I'm not sure how much time I'll find on holiday to write about my reading, but I do want to at least keep recording titles and a few impressions. And I'm so loving the comments here! We may only have a few voices in our reading discussion, but such thoughtful, perceptive, and articulate ones they are! I think perhaps when I get back home, I should try to organize a ReadAlong. . . What do you think?
But for now...I finished Timothy Williams' Italian mystery, Converging Parallels on the plane, and I very much enjoyed it. I don't think it's in print anymore, as it's rather back list, but I suspect your library will have a copy, and I downloaded an e-copy of it from Kobo. A very well-written book with a likeable detective, Comissario Trotti, somewhat predictably too caught up in his work to have a credible personal life, alienated from his wife whom he still adores, although with hurt frustration, and, to a certain degree, from his teenage daughter because of this. Published in 1982, it's set somewhat earlier, in a time when the inevitable post-war grand-scale changes to Italian society are particularly manifest in power struggles between communist and fascist parties. Industrial pollution is as present in Williams' novel as it is in Donna Leon's series, as are the more subtle powers linking old money-aristocracy and ancient Mafia loyalties with the more obvious political battles. I also found some reinforcement here of what I learned about the foment of the 60s and 70s in Italy through Ferrante's 3rd Neapolitan novel (have any of you begun the 4th yet?
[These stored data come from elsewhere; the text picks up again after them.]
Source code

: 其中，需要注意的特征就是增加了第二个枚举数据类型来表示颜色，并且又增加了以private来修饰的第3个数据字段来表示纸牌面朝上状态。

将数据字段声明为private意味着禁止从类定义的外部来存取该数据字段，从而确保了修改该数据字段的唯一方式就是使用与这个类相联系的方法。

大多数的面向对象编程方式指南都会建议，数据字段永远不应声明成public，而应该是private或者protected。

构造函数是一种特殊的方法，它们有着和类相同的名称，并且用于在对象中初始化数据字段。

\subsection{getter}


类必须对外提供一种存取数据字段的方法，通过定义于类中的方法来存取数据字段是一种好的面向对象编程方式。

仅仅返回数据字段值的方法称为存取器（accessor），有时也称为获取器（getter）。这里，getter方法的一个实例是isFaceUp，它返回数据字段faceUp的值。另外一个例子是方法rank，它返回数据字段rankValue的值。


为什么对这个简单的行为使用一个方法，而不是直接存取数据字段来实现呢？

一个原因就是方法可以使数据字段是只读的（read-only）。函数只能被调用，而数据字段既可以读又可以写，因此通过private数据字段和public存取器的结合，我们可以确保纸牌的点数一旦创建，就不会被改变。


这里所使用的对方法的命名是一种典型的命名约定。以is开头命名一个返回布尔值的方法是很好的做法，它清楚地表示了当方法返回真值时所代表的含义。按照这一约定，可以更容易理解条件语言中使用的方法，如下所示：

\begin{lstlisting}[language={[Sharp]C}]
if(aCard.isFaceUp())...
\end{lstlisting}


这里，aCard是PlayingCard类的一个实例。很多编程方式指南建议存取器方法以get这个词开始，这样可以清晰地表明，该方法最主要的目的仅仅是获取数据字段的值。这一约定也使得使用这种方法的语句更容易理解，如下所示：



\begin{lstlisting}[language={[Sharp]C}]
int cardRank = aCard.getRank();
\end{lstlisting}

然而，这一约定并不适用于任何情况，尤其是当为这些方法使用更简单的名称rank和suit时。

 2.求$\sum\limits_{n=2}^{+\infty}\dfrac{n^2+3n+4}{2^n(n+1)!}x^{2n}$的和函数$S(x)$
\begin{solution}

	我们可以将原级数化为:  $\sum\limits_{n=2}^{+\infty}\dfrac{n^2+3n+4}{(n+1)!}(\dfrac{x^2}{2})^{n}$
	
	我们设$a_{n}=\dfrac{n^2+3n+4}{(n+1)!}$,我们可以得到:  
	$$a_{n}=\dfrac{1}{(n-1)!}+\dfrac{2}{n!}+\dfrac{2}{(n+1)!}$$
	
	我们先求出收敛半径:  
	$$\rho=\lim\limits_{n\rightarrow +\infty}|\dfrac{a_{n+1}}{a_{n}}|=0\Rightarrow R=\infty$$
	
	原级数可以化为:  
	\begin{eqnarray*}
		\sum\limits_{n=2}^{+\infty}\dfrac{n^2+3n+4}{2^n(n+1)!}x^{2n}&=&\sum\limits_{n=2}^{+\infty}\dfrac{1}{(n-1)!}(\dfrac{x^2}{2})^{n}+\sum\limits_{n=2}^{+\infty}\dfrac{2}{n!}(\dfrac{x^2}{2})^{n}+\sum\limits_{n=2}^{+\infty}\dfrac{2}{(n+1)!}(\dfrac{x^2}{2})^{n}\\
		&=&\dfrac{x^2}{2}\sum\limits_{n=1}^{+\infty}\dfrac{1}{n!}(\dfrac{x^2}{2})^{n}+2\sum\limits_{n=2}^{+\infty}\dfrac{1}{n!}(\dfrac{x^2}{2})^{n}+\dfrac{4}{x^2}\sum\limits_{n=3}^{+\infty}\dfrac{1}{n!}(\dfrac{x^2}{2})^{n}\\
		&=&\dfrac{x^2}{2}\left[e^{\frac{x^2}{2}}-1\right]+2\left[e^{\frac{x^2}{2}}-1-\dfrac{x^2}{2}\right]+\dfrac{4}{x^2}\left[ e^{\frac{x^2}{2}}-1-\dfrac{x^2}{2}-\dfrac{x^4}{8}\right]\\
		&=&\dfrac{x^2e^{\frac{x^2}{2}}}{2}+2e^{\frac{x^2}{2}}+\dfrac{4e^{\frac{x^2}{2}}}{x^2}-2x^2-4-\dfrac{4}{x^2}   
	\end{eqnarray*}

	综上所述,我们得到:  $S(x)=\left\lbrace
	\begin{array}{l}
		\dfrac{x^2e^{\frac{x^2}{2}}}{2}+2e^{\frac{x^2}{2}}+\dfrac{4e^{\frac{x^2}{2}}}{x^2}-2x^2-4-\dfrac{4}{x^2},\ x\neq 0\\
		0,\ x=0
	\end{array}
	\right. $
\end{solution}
I'm going to wait until I can get home and buy the print version, but I'm so tempted!)
So I'd recommend Williams if you'd enjoy a well-written mystery that enhances your understanding of Italy (particularly the North, which is where it's set) -- or simply that allows you to travel there, from your armchair.
Emma Healey's Elizabeth Is Missing supports a different kind of imaginative travel. We get a slice of life in an English town, as it changes from pre-WWII through to the present day. What's both fascinating and potentially frustrating is that this mystery is narrated by an elderly woman in the inexorable grip of dementia. We've seen this kind of experiment before, perhaps most notably with the narrator of Robert Wiersema's Before I Wake, but there are a number of new twists here that make Healey's approach worth engaging with.
Primarily, while Wiersema's narrator is similarly bereft of her short-term memory, in her case due to trauma rather than age, she is able to remember a full day at a time, and she makes coherent journal entries from which she pieces together a credible narrative. By contrast, Healey's narrator-protagonist, Maud, while also trying to bolster her memory with writing, does so through a chaotic series of notes that emphasize the fragility of her cognitive abilities.
I was skeptical throughout of the soundness of the science behind certain elements of the narration. Primarily, and most obviously, Maud would not be able to string together anything as coherent as the narrative we see of the present-day frame story. Yet this narrative captures brilliantly what many of us have experienced of loved ones' decline into what my mother's physician kindly called "mild to moderate cognitive impairment." (Maud moves through these stages and unravels further by novel's end.) Both her daughter's impatience with Maud and Maud's own frustration with her inability to remember or understand or solve the puzzle she's obsessed with will both resonate and illuminate for many.
And then, simply on the level of a mystery, the novel is very satisfying indeed, as Maud's present-day fluster is paralleled by long-term memories triggered by places or foods or a face or smell... Gradually, we begin to realize that past and present overlap in material ways that Maud is not wrong to insist on. Will she be able to figure out a connection before her investigating identity is shut down by the encroaching damage to her cognitive systems? Will anyone listen? Can we have enough imagination to hear the truths behind a confused mind's rambling?
All in all, a very satisfying mystery novel, whether read on an airplane, or on a bench in a Bordeaux park, or in your armchair, wherever home is. Have you read it yet? Let me know what you think, if you have, or if you do. Always interested in your comments...
Next up, Nancy Mitford. All four of the titles that commenter Annie Green helpfully put in order for me at this post, every one here on the wonderfully stocked bookshelves of our borrowed Bordeaux house. Not sure how or why I've never read these before, but I'm gobbling them up now, well into the second, Love in a Cold Climate, and I hoped it won't be too long before I tell you about those.